アリス・ロードはとても有名な人物だ。スタンピードから国を救っただけではなく、あの宰相に告白した人物として今一世を風靡している。だからこそアリスについての調査は捗った。しかし、結果は白。問題なしであった。それどころか調べれば調べるほど出てくるアリスへの賞賛と支持の声。
「何故じゃ…何故なんじゃ…」
「…別にいいじゃないですか。それだけ立派な方だと言うことでしょう?」
執事長の言葉にやや投げやり的に言葉を返す見習い執事。見習い執事にとってはもう少しみんな好意的に見てあげようよと言う感じである。
ちなみに彼は孤児として路地を彷徨っていた所をイアンに保護された者である。そのため、イアンに対する忠誠心は本物だが、執事長達のイアンに対する狂信的な熱の入りようにはついていけずいつも引いている。
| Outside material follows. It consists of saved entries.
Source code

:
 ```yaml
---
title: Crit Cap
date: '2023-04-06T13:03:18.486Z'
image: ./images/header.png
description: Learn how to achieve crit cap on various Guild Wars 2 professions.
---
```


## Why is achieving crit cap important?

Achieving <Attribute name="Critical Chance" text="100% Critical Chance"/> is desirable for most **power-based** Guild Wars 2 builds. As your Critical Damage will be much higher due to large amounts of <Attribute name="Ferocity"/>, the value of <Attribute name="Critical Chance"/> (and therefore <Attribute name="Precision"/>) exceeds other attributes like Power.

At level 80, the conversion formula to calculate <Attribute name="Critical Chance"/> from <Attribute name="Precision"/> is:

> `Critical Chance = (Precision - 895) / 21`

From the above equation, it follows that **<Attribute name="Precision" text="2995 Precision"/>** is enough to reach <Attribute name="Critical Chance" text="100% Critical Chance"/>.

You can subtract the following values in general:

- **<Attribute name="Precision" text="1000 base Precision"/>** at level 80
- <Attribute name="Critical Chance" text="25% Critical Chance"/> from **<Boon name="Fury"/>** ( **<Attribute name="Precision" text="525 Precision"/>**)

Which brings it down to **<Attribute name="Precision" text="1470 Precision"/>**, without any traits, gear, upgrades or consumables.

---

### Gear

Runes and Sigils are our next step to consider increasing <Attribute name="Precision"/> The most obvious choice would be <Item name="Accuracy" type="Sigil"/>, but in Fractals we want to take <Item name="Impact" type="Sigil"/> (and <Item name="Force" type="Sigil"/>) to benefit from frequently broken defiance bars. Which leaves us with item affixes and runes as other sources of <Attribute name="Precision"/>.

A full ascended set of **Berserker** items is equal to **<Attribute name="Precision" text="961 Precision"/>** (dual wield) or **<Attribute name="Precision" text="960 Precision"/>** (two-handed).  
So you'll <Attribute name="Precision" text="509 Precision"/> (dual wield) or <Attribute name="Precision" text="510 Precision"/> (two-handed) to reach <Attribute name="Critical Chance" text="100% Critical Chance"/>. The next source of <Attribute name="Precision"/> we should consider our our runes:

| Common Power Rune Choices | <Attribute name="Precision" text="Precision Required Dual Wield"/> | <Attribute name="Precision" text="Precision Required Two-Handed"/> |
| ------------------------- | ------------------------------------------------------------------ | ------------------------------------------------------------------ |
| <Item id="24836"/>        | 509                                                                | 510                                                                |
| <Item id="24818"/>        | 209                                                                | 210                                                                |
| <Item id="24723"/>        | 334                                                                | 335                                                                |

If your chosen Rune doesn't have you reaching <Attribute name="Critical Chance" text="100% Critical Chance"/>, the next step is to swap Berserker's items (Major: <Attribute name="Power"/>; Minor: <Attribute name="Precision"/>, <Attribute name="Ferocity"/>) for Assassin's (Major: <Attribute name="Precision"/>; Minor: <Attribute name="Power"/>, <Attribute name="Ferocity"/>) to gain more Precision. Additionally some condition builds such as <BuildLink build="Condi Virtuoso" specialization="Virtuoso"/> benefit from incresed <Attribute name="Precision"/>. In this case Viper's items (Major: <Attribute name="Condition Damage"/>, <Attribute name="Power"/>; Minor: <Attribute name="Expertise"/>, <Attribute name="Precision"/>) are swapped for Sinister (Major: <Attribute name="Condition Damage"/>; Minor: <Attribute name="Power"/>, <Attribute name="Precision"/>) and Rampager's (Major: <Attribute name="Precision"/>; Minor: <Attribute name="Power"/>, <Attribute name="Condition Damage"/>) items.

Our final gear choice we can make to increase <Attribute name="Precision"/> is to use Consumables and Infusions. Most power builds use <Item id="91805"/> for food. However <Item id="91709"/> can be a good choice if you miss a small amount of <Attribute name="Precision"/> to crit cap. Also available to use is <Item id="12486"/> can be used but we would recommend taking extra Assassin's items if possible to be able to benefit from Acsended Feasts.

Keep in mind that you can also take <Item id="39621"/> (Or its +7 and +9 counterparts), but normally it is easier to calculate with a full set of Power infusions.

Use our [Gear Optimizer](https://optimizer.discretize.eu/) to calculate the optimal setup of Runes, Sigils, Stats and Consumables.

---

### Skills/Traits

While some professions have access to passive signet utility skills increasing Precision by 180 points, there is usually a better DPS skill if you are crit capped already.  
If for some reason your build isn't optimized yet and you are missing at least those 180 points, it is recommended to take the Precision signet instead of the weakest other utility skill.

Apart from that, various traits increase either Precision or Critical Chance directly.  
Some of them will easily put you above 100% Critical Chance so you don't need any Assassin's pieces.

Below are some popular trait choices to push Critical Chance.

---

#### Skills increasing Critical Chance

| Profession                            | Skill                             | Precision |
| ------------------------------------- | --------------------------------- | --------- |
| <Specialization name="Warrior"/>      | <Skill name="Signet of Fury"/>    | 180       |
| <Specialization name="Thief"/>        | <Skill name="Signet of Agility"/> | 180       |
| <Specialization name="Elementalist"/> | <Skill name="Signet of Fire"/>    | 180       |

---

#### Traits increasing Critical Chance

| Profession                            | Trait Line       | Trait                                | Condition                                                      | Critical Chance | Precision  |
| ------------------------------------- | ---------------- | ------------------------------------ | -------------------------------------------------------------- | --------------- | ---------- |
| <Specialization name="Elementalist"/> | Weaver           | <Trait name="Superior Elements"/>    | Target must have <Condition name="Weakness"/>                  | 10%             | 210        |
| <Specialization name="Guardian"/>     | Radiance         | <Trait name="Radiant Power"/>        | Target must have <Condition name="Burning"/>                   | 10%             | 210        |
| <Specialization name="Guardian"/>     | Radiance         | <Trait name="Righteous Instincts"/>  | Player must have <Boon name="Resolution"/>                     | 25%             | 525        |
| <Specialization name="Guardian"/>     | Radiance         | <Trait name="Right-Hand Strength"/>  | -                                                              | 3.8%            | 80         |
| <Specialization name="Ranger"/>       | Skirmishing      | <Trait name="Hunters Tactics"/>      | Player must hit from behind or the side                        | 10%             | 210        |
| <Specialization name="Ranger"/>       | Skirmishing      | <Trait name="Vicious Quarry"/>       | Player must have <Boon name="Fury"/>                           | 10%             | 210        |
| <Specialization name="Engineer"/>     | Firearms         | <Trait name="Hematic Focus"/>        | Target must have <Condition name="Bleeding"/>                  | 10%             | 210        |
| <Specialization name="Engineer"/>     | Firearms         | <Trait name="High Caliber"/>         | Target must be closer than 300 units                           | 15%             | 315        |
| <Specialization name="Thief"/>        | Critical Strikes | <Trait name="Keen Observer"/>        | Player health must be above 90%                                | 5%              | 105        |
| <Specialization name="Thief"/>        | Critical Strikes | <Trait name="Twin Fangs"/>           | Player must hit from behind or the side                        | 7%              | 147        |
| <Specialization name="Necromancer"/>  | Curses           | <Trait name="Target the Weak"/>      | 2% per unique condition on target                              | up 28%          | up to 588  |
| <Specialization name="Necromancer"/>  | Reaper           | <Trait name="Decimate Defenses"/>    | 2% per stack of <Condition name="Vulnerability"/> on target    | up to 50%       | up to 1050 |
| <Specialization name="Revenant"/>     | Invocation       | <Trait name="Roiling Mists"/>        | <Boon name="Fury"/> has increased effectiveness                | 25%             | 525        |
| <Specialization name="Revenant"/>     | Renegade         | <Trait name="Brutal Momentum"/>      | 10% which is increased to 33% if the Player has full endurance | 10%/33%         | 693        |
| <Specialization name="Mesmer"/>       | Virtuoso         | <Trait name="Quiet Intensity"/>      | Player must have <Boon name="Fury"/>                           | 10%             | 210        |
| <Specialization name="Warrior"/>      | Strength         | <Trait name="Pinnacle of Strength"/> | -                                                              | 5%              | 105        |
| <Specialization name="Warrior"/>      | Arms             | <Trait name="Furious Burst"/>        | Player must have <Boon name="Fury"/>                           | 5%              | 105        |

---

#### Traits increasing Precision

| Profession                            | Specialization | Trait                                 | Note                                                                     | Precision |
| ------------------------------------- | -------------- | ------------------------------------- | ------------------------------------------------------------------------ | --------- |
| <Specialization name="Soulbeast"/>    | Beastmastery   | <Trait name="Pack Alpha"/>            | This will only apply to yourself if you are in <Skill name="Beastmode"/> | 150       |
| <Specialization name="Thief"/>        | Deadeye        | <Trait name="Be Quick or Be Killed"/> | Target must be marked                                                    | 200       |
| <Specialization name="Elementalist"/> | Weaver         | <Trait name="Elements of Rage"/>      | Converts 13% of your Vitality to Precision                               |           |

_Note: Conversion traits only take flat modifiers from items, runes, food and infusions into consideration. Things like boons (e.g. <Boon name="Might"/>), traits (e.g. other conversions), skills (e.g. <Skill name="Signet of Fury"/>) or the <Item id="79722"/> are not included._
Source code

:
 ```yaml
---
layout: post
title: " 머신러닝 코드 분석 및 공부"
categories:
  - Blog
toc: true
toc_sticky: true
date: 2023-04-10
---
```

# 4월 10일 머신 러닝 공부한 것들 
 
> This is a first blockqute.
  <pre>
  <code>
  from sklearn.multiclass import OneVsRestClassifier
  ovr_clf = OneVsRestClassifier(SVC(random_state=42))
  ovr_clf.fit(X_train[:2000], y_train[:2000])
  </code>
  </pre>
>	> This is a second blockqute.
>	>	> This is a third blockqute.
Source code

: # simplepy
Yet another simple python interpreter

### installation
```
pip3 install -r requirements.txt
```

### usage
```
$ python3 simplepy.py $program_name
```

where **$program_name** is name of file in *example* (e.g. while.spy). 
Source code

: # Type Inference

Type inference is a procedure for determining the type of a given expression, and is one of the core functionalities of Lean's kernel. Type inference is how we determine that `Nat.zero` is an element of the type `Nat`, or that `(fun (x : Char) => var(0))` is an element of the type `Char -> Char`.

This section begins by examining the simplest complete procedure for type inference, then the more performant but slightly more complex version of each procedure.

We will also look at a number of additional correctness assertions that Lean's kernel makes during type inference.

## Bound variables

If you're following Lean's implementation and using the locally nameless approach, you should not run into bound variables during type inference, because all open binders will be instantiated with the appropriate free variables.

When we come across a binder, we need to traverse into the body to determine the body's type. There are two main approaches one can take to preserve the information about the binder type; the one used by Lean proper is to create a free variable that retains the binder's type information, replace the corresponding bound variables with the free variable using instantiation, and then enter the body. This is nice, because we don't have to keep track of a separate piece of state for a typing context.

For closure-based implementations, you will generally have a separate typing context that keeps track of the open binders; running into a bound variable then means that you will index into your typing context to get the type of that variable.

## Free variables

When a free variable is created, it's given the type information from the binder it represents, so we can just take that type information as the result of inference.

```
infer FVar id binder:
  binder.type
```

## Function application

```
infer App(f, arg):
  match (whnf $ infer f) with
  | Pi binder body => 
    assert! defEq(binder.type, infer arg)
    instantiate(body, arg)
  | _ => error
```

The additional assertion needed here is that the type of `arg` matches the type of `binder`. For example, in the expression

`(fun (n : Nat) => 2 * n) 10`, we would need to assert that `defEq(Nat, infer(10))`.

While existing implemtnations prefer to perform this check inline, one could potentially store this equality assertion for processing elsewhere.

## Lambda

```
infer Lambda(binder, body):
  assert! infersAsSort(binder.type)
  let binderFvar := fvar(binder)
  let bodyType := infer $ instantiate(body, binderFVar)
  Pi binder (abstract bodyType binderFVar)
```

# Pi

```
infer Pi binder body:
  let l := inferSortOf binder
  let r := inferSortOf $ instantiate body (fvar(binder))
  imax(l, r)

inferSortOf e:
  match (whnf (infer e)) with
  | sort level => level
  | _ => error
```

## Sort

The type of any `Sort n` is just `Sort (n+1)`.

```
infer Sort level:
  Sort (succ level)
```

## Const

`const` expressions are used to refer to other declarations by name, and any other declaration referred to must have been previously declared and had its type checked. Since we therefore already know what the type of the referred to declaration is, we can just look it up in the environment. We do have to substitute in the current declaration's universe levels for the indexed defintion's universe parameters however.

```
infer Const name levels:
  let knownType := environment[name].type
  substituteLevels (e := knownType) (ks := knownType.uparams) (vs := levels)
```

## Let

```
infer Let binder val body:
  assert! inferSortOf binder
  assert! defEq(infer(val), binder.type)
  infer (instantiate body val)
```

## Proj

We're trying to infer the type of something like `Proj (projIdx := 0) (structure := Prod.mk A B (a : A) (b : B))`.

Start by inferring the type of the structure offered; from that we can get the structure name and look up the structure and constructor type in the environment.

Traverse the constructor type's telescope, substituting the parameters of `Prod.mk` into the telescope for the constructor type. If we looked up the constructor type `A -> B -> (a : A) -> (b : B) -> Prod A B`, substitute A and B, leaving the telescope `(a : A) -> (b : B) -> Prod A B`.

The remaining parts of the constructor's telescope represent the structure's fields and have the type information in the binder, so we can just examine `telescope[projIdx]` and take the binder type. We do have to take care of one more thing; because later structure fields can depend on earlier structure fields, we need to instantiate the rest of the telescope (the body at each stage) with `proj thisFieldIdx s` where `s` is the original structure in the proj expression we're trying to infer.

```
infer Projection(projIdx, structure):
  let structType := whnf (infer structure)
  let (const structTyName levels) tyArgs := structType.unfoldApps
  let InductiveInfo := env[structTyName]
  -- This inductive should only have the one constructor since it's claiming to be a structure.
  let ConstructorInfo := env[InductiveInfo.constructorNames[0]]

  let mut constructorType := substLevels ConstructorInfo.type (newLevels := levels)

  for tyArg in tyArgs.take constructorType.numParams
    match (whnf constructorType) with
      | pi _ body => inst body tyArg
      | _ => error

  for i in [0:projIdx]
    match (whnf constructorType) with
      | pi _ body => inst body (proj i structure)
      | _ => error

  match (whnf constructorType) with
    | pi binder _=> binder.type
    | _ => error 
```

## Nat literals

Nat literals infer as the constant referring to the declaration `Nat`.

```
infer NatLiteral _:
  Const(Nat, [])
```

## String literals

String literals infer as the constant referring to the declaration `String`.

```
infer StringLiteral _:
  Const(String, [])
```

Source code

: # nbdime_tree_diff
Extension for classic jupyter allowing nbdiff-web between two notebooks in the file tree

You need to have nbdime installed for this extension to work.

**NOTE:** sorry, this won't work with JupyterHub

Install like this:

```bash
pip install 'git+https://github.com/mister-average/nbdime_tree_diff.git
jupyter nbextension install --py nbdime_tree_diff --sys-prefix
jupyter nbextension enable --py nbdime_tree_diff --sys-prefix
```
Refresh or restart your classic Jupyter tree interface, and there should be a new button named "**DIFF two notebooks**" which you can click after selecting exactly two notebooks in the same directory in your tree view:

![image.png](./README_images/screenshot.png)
「たわけが!!何故ここまで調べてあの者を褒め称える声が聞こえども忌避、非難する声が全く一切をもってないのじゃ!!逆に怪しすぎるじゃろう!!」
「…確かにそうですね」
どれだけアリスのことを調べようともアリスに対する負の声は聞こえず、表も裏も皆アリスを応援し、素晴らしい人物であるとの賞賛の声が大きい。そのことにある意味使用人一同恐怖を感じていた。
「きっと情報操作に長けた奴で裏の顔を隠すのが上手いんだろう」
「でなければここまで非がない人間などいるはずがありません!」
護衛長とメイド長はそんなアリスに余計に警戒心を強める。
「こうなれば是が非でもあの女狐めの化けの皮を剥いでやろうぞな!!よいな皆の者!!」
「「「「「おう!!!」」」」」
「………」
それから使用人一同、自分達の手でアリスの本性を暴くため、主人に気づかれないよう嫌がらせを開始することにした。
アリスは週に2、3度ほどこの館を訪れ、イアンと共に過ごす。その時間は大体1時間程ではあるがアリスはいつもニコニコと微笑みながらイアンと楽しそうに話をしている。
そこで使用人達はアリスに出す紅茶を激苦(ぬるま湯)にしたり、クッキーを激まずにしてアリスの反応を見ることにした。これでまだ普通に使用人なりに注意するだけならいい。だが、ここで怒りに任せて怒鳴り散らすような人物ならばイアンからの評価は地に落ちるだろうと考えて。